[TASK DESCRIPTION] Go through the records below and report each line with "will" in it.
[Start of Attachment]
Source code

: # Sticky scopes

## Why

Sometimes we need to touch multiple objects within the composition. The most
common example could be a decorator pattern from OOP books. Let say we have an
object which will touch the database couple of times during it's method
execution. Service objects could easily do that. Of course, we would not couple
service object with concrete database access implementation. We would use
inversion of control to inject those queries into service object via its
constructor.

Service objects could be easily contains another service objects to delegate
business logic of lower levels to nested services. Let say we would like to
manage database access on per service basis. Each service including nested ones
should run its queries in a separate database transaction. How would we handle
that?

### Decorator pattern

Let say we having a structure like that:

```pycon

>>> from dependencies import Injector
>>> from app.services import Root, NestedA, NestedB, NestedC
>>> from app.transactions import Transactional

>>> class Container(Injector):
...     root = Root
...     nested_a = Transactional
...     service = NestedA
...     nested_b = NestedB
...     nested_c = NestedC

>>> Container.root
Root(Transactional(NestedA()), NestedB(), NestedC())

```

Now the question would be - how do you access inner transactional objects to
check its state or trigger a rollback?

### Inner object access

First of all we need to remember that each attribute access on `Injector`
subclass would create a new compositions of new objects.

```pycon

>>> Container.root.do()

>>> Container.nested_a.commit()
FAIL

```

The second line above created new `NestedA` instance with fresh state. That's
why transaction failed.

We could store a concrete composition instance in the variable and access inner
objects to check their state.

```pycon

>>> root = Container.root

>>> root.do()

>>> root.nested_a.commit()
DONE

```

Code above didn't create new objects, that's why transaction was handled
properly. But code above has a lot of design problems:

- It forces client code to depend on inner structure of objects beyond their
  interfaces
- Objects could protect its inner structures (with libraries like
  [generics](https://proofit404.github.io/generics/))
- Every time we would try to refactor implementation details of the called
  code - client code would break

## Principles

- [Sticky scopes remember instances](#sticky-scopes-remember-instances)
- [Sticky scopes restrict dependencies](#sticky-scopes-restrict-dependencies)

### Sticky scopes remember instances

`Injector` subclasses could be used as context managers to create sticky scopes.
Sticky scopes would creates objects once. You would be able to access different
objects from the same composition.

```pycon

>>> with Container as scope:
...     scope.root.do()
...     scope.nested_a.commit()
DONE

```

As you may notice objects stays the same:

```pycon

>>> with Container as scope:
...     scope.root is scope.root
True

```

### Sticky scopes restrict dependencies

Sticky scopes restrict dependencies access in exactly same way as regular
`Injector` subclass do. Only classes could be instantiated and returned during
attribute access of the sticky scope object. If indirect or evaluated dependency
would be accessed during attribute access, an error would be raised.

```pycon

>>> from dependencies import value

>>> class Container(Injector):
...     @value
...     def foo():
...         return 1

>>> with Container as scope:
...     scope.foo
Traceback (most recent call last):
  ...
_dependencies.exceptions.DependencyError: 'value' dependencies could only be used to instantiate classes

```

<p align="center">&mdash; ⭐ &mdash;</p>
[End of Attachment]
[Start of Attachment]
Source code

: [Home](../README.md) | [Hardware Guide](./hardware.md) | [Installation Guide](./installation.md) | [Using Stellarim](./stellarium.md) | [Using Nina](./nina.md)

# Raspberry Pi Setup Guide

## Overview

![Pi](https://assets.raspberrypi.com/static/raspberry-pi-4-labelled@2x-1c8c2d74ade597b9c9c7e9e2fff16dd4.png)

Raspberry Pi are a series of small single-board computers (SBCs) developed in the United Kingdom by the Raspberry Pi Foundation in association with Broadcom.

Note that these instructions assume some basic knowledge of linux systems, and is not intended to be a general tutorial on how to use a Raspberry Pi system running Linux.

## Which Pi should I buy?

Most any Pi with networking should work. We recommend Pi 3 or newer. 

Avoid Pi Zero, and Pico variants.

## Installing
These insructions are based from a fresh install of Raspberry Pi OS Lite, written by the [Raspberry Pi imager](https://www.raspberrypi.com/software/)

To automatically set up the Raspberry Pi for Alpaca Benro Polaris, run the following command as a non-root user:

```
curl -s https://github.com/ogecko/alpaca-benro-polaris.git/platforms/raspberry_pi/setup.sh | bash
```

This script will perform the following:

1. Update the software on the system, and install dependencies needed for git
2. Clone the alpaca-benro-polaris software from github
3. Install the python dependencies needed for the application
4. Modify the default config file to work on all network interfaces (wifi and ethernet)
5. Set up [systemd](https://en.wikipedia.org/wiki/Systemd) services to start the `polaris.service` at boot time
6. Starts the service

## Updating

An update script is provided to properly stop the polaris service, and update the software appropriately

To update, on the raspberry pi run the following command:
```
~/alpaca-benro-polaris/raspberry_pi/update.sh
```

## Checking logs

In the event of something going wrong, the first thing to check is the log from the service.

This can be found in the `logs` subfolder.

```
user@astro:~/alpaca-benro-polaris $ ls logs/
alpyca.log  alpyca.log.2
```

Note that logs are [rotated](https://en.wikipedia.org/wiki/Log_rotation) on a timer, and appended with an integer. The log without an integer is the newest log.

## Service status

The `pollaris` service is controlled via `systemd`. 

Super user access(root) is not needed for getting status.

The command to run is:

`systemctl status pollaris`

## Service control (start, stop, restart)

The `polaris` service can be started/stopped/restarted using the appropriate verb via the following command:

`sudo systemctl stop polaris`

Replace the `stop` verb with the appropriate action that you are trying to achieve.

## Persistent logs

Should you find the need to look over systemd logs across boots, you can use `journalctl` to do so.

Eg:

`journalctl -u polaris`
[End of Attachment]
[Start of Attachment]
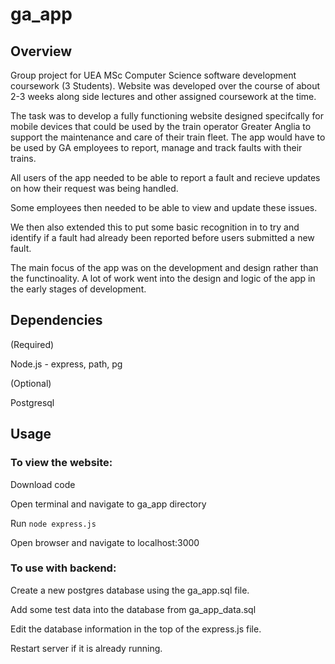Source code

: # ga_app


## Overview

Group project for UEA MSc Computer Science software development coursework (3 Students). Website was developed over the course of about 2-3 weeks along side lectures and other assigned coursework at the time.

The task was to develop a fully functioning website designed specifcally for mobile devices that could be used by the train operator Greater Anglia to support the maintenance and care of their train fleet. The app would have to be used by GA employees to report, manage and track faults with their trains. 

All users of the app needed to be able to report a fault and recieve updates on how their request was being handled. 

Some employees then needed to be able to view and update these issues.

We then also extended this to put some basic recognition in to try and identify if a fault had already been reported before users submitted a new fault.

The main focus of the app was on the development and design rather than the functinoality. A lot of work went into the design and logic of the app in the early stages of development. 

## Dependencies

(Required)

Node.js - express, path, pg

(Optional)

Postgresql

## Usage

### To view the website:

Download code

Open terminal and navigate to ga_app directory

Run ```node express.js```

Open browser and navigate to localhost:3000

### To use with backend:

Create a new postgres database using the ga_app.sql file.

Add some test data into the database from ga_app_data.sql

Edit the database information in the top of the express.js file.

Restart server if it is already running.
[End of Attachment]
[TASK RESPONSE]
object which will touch the database couple of times during it's method
This script will perform the following:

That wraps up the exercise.